What’s important is, as I said yesterday during the private member’s statement debate: we need political parties that are broad coalitions, like the B.C. NDP and the B.C. Liberals. We need political parties that can forge a consensus for this province because the diversity in this province, with the 87 electoral districts that we have, is very vast and very diverse — on an economic, social, community and ethnicity social makeup. So many differences that are there in this province.

We need strong, local representation, representatives who are first accountable to their constituents through their electoral districts that they represent. We need political parties that can find and balance those priorities, the priorities that are pressing on this province — and the opportunities. That means we can’t afford….

In my view, and all of my other colleagues on this side of the House, we seem to understand how detrimental proportional representation will be to this province’s future. Some will say that we’re fearmongering. I think that what we’re trying to do is make sure that British Columbians understand all the different considerations and factors that they should. This is not about fearmongering. It’s about making sure that the facts are known for British Columbians to consider.

Of course, as I said at the outset, the reason why this amendment is so important is because it gives British Col­um­bians this sort of false comfort that if there’s something that goes wrong here, something that we don’t quite like, something we didn’t think about, something that we did not foresee, something that the all-parliamentary committee — with the majority of members being from the government side, with the three Green Party members holding that sway….

[6:00 p.m.]

The 29 different items, the details on each of these three voting systems that are to be determined by that committee, as currently structured — something there that is further manipulated in the way that this whole process has been. This is the reason why, when given the opportunity by this government in the course of Bill 40, we are proposing this hoist motion.

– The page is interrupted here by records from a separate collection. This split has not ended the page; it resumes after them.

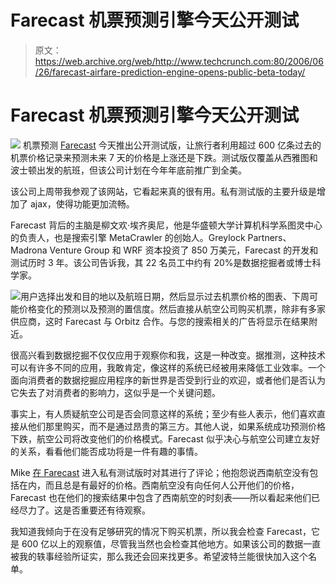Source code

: # Farecast 机票预测引擎今天公开测试 

> 原文：<https://web.archive.org/web/http://www.techcrunch.com:80/2006/06/26/farecast-airfare-prediction-engine-opens-public-beta-today/>

# Farecast 机票预测引擎今天公开测试

[![](img/79262cb63fcfbc88e493d09fa5e01095.png)](https://web.archive.org/web/20221224071911/http://www.crunchbase.com/company/farecast) 机票预测 [Farecast](https://web.archive.org/web/20221224071911/http://www.crunchbase.com/company/farecast) 今天推出公开测试版，让旅行者利用超过 600 亿条过去的机票价格记录来预测未来 7 天的价格是上涨还是下跌。测试版仅覆盖从西雅图和波士顿出发的航班，但该公司计划在今年年底前推广到全美。

该公司上周带我参观了该网站，它看起来真的很有用。私有测试版的主要升级是增加了 ajax，使得功能更加流畅。

Farecast 背后的主脑是柳文欢·埃齐奥尼，他是华盛顿大学计算机科学系图灵中心的负责人，也是搜索引擎 MetaCrawler 的创始人。Greylock Partners、Madrona Venture Group 和 WRF 资本投资了 850 万美元，Farecast 的开发和测试历时 3 年。该公司告诉我，其 22 名员工中约有 20%是数据挖掘者或博士科学家。

![](img/bb8575af9e0968633214340b9e60a74e.png)用户选择出发和目的地以及航班日期，然后显示过去机票价格的图表、下周可能价格变化的预测以及预测的置信度。然后直接从航空公司购买机票，除非有多家供应商，这时 Farecast 与 Orbitz 合作。与您的搜索相关的广告将显示在结果附近。

很高兴看到数据挖掘不仅仅应用于观察你和我，这是一种改变。据推测，这种技术可以有许多不同的应用，我敢肯定，像这样的系统已经被用来降低工业效率。一个面向消费者的数据挖掘应用程序的新世界是否受到行业的欢迎，或者他们是否认为它失去了对消费者的影响力，这似乎是一个关键问题。

事实上，有人质疑航空公司是否会同意这样的系统；至少有些人表示，他们喜欢直接从他们那里购买，而不是通过昂贵的第三方。其他人说，如果系统成功预测价格下跌，航空公司将改变他们的价格模式。Farecast 似乎决心与航空公司建立友好的关系，看看他们能否成功将是一件有趣的事情。

Mike [在 Farecast](https://web.archive.org/web/20221224071911/http://techcrunch.com/2006/05/26/use-farecast-to-find-flight-deals-or-just-fly-southwest/) 进入私有测试版时对其进行了评论；他抱怨说西南航空没有包括在内，而且总是有最好的价格。西南航空没有向任何人公开他们的价格，Farecast 也在他们的搜索结果中包含了西南航空的时刻表——所以看起来他们已经尽力了。这是否重要还有待观察。

我知道我倾向于在没有足够研究的情况下购买机票，所以我会检查 Farecast，它是 600 亿以上的观察值，尽管我当然也会检查其他地方。如果该公司的数据一直被我的轶事经验所证实，那么我还会回来找更多。希望波特兰能很快加入这个名单。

As I’ve talked about with the upcoming referendum, there are so many things that are being proposed here that this government can’t fix. It certainly can’t fix it with a promise of a second referendum. We know that with this promise, it is only that. This government cannot bind a future government, a government that two election cycles from now will be elected under proportional representation if it passes.

It will be a different Legislative Assembly. The composition of this House will be divided. It will have to rely on the kind of backroom agreement that this current government operates under with the three Green Party members. When they operate like that, we don’t know what understandings they have, just like we don’t know what understandings they have about those important details that are to be determined after the vote.

It does go back to why the Premier is not prepared to stand up and debate the Leader of the Opposition. We have been saying for weeks: “What is he concerned about?”

British Columbians can’t afford this kind of leadership. We know, as has been presented by my colleague from Prince George–Mackenzie and others, that there are significant challenges to the way this referendum is being run. We’ve talked about the fact that the question and the process adopted by cabinet, on recommendation by the so-called neutral arbiter, the Attorney General, is a process that is inconsistent with the constitution and the Charter.

When this government decided to lower the voting threshold, they lowered it from a course of strong precedent in this province. The referenda that we should be referring to are the referenda that dealt with electoral reform. We know that under those two referenda, there was a special majority, a clear majority. It was set at 60 percent. And, of course, as the Premier promised in the last election, there was a geographic threshold. There isn’t now. Not for this referenda. But we had a geographic threshold.

Why is it important to have it at 60 percent, that dual threshold? Because for something that’s fundamental like this, you can’t rely on a second referendum 12 years from now. You can’t rely on that. You’ve got to get it right the first time. If you’re going to change a system, you’ve got to take the time to do it properly. You need to set the approval levels at a place which is consistent with every constitutional principle in this country.

When you change the constitution of this country, there’s a clear majority, requiring seven provinces, in terms of approval. Under the Clarity Act, if Quebec were to leave this country, there needs to be a clear majority on a clear question. These principles have been established.

[6:05 p.m.]

How is it that this government, in the face of what is Canadian law, can mount a referendum on this basis? This is just one of the components of concern on the constitutionality and legality of this referendum.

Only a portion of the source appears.